Has it been found in Louisiana’s White-tailed deer population?
CWD has been detected in Louisiana. In addition, Arkansas, Mississippi, and Texas have detected it. The disease has been documented in 30 states and four Canadian provinces. LDWF has been monitoring and testing for CWD since 2002 and has tested approximately 16,000 deer.
What Causes CWD and How is it Spread?
CWD is caused by prions, which are proteins normally found in the body that have mutated. These prions accumulate in the brain and cause holes to develop in brain tissue. While prions are concentrated in the central nervous system, they can be found within other tissues of the infected animal, including muscle.
CWD is spread through direct deer-to-deer contact or through contact with urine, feces, saliva and body parts of infected deer or infectious materials in the soil. Prions will bind to soil particles once an infected deer carcass has decomposed. Once in a location, the disease is present indefinitely.

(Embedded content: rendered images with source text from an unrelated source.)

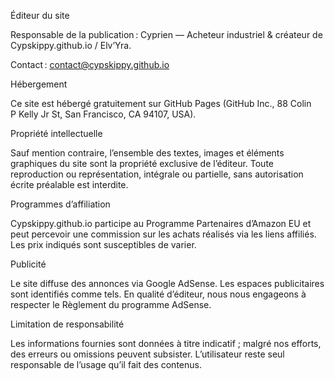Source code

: Éditeur du site

Responsable de la publication : Cyprien — Acheteur industriel & créateur de Cypskippy.github.io / Elv’Yra.

Contact : contact@cypskippy.github.io

Hébergement

Ce site est hébergé gratuitement sur GitHub Pages (GitHub Inc., 88 Colin P Kelly Jr St, San Francisco, CA 94107, USA).

Propriété intellectuelle

Sauf mention contraire, l’ensemble des textes, images et éléments graphiques du site sont la propriété exclusive de l’éditeur. Toute reproduction ou représentation, intégrale ou partielle, sans autorisation écrite préalable est interdite.

Programmes d’affiliation

Cypskippy.github.io participe au Programme Partenaires d’Amazon EU et peut percevoir une commission sur les achats réalisés via les liens affiliés. Les prix indiqués sont susceptibles de varier.

Publicité

Le site diffuse des annonces via Google AdSense. Les espaces publicitaires sont identifiés comme tels. En qualité d’éditeur, nous nous engageons à respecter le Règlement du programme AdSense.

Limitation de responsabilité

Les informations fournies sont données à titre indicatif ; malgré nos efforts, des erreurs ou omissions peuvent subsister. L’utilisateur reste seul responsable de l’usage qu’il fait des contenus.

What Signs do Deer with CWD Display?
Prions can be shed within 6 months of infection, but it can take one to two years for CWD to incubate and exhibit outward symptoms in the infected animal. Symptoms include emaciation, lethargy, abnormal behavior, and loss of bodily functions. Other signs include excessive salivation, loss of appetite, progressive weight loss, excessive thirst and urination, teeth grinding and drooping ears.
Can Humans Contract CWD?
According to the Centers for Disease Control and Prevention (CDC) there is no evidence that CWD can infect humans. However, the CDC recommends caution in handling venison in the infected region and that deer be tested for CWD before consuming. CWD positive deer should not be consumed by people.
How Can I Report a Suspect Deer?
You can assist LDWF in disease surveillance by reporting any deer that exhibits CWD symptoms. Suspect deer should be reported to the nearest LDWF field office.